I’ve heard people say a lot of awful things about this, and that’s one of the things I can’t make sense of. I heard someone say people need to stop freaking out because things like this happen all the time, just not usually in a rich little privileged city. I think that’s awful because Boston is my city and I don’t think she would have said that if she weren’t from New York. I think saying things like that is hateful, but then I wonder if thinking this way makes me hateful towards her. She said it because she can’t think of anything to say about it and sometimes people need something to say when they don’t understand something. I wanted to yell at her but I stayed quiet because I’m not sure I have anything better to say than she does.

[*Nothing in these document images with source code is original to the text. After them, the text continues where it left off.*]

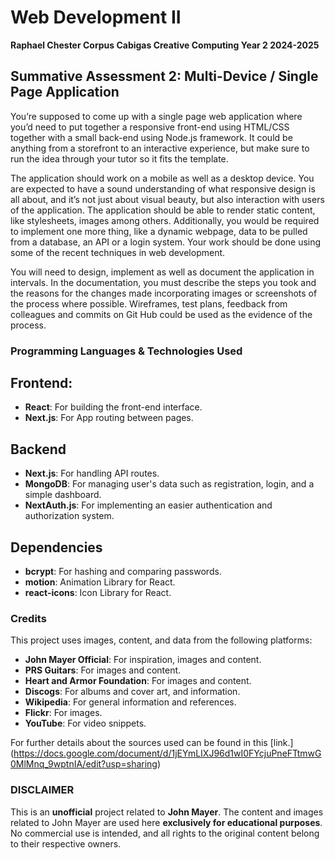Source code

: # Web Development II

**Raphael Chester Corpus Cabigas Creative Computing Year 2 2024-2025**

## Summative Assessment 2: Multi-Device / Single Page Application

You’re supposed to come up with a single page web application where you’d need to put together a responsive front-end using HTML/CSS together with a small back-end using Node.js framework. It could be anything from a storefront to an interactive experience, but make sure to run the idea through your tutor so it fits the template.

The application should work on a mobile as well as a desktop device. You are expected to have a sound understanding of what responsive design is all about, and it’s not just about visual beauty, but also interaction with users of the application. The application should be able to render static content, like stylesheets, images among others. Additionally, you would be required to implement one more thing, like a dynamic webpage, data to be pulled from a database, an API or a login system. Your work should be done using some of the recent techniques in web development.

You will need to design, implement as well as document the application in intervals. In the documentation, you must describe the steps you took and the reasons for the changes made incorporating images or screenshots of the process where possible. Wireframes, test plans, feedback from colleagues and commits on Git Hub could be used as the evidence of the process.

### Programming Languages & Technologies Used

## Frontend:

- **React**: For building the front-end interface.
- **Next.js**: For App routing between pages.

## Backend

- **Next.js**: For handling API routes.
- **MongoDB**: For managing user's data such as registration, login, and a simple dashboard.
- **NextAuth.js**: For implementing an easier authentication and authorization system.

## Dependencies

- **bcrypt**: For hashing and comparing passwords.
- **motion**: Animation Library for React.
- **react-icons**: Icon Library for React.

### Credits

This project uses images, content, and data from the following platforms:

- **John Mayer Official**: For inspiration, images and content.
- **PRS Guitars**: For images and content.
- **Heart and Armor Foundation**: For images and content.
- **Discogs**: For albums and cover art, and information.
- **Wikipedia**: For general information and references.
- **Flickr**: For images.
- **YouTube**: For video snippets.

For further details about the sources used can be found in this [link.] (https://docs.google.com/document/d/1jEYmLIXJ96d1wI0FYcjuPneFTtmwG0MlMnq_9wptnIA/edit?usp=sharing)

### DISCLAIMER

This is an **unofficial** project related to **John Mayer**. The content and images related to John Mayer are used here **exclusively for educational purposes**. No commercial use is intended, and all rights to the original content belong to their respective owners.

I don’t know how I feel about any it. I just know Boston deserves respect, right? Or is respect irrelevant at this point? Is it about something else?
I’m also sick of the argument that this is getting an unfair amount of coverage when terrible things are happening all the time in other countries. That’s really vague but I’m only being vague because the people who keep saying these things are being really vague too. I think that’s an awful argument to make because people are only freaking out so much about this / it’s only getting so much coverage because bombings don’t usually happen in Boston and well, yes, that makes it important and no, it doesn’t make other things in other places less important, it just makes this a different kind of important and a different kind of scary. But of course, people react to these things in different ways, and if that’s the way people want to react then I guess they should just react that way. I’m not even capable of forming coherent thoughts about any of it and at least they’re doing that, right? Still, somehow I feel like they aren’t.

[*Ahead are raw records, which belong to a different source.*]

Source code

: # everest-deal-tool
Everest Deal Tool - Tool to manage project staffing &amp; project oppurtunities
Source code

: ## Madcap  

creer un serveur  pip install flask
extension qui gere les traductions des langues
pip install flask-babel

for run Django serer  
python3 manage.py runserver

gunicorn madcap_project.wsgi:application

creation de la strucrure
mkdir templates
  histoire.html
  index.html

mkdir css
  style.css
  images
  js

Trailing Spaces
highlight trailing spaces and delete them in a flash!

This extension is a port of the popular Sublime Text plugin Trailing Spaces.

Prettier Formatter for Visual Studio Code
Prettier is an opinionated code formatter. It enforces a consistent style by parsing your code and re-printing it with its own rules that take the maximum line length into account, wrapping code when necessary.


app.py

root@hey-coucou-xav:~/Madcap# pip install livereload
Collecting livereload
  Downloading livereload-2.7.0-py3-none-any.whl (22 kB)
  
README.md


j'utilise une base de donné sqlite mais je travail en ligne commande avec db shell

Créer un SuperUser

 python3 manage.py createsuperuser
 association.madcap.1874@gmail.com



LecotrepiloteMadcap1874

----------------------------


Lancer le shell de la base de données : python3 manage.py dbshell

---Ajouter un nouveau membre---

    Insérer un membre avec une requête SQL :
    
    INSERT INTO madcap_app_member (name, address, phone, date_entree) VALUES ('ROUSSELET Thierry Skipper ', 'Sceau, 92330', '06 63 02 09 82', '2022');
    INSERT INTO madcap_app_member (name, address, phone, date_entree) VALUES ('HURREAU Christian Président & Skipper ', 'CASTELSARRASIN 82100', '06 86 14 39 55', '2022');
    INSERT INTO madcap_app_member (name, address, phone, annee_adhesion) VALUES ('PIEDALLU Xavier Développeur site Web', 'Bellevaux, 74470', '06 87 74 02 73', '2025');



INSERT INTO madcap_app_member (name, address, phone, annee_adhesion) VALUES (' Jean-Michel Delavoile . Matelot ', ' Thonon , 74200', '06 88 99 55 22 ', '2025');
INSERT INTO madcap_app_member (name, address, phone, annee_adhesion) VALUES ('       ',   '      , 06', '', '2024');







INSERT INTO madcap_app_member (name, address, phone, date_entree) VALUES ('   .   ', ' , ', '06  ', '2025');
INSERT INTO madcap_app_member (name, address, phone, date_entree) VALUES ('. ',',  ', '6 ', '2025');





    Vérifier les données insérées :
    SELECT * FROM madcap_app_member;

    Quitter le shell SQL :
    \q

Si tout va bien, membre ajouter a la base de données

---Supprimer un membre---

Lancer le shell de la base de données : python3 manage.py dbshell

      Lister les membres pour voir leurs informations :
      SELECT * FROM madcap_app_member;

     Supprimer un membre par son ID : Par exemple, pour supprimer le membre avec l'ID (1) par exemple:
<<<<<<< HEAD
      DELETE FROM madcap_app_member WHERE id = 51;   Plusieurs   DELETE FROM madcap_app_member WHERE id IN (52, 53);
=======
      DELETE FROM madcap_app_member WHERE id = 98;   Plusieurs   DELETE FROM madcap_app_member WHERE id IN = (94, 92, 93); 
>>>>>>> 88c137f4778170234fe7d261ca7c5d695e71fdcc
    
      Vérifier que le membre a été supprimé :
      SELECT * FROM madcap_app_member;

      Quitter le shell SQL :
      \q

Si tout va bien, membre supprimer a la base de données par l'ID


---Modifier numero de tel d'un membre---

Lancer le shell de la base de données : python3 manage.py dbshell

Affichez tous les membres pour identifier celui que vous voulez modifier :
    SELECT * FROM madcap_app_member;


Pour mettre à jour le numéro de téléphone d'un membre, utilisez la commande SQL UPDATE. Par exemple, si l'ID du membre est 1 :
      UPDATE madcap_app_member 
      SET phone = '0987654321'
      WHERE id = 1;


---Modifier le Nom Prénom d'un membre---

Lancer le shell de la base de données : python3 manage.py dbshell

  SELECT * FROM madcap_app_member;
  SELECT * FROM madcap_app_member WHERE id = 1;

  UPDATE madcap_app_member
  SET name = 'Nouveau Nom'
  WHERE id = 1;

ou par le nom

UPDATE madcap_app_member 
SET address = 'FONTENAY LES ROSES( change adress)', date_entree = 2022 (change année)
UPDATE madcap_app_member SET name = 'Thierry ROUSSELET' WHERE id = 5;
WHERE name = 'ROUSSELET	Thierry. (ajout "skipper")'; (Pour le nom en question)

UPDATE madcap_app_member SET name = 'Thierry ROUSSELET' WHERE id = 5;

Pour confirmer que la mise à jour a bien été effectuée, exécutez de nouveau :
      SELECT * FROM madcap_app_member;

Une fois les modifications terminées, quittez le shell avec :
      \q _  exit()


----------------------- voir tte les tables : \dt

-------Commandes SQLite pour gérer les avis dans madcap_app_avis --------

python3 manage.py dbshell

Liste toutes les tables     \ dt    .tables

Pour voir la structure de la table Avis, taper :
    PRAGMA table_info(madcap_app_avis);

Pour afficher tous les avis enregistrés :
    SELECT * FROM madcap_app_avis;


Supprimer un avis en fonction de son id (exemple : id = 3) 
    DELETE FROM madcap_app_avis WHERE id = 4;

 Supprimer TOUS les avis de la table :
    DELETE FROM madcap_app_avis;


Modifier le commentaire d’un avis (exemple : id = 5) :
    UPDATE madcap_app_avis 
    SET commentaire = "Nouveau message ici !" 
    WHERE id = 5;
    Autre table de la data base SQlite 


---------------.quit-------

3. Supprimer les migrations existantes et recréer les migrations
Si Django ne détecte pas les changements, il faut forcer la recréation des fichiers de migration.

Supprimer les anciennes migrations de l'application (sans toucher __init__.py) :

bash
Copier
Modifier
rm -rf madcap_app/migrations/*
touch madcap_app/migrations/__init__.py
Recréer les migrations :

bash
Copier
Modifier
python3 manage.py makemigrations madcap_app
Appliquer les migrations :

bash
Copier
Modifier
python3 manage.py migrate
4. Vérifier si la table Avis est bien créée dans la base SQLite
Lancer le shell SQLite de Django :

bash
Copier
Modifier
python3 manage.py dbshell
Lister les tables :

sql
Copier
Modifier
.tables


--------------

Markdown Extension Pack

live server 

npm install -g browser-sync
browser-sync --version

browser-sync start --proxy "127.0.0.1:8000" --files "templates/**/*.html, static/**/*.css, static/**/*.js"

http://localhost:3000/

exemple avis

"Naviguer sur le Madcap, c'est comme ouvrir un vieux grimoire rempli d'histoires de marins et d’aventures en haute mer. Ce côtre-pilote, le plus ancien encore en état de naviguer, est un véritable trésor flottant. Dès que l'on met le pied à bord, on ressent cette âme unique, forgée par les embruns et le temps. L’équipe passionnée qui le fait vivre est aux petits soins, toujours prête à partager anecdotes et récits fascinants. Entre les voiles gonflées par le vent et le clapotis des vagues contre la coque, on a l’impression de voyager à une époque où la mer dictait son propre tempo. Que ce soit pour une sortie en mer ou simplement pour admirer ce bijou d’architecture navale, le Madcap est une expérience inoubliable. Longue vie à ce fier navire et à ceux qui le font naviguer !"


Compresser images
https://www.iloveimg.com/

Another thing I can’t figure out is why I feel scared. See, I don’t feel scared for my safety. I’m away at school. I’m far from there. No, I feel scared in a broader, deeper way. It isn’t that I think this is a terrible world full of terrible people. I haven’t lost faith in humanity or anything like that. Maybe it’s about time, and the way it hadn’t happened before the day it happened, but then it did happen and once it happened I started feeling like something was different. But the truth is I felt scared before this happened. I feel scared a lot of the time. It’s just that now I feel scared because everyone is scared and everyone keeps talking and buzzing around saying things but saying nothing and I guess the thing I’m scared of is I don’t really know if things were that different before this. But of course they were. People died. People got hurt. Our city was threatened. Of course it’s different. I just can’t explain how.
This is what I mean, though. I don’t know how I feel. I picked the dark blue and it’s on my nails now. My nails look perfect, even though her hands were shaking while she painted them. They’ll chip eventually and then I’ll pick the rest off and then I’ll let them be plain for a while and then I’ll paint them again and that will be that. It seems terrible that I associate the marathon bombing with getting a manicure. But it isn’t, not really. We can’t help the things we think, and we can’t help the way we make sense of the information that’s handed to us. I think I’d just like to let myself feel scared without trying to make sense of it. I think I’d just like to let myself feel even if I don’t know what it is I’m feeling.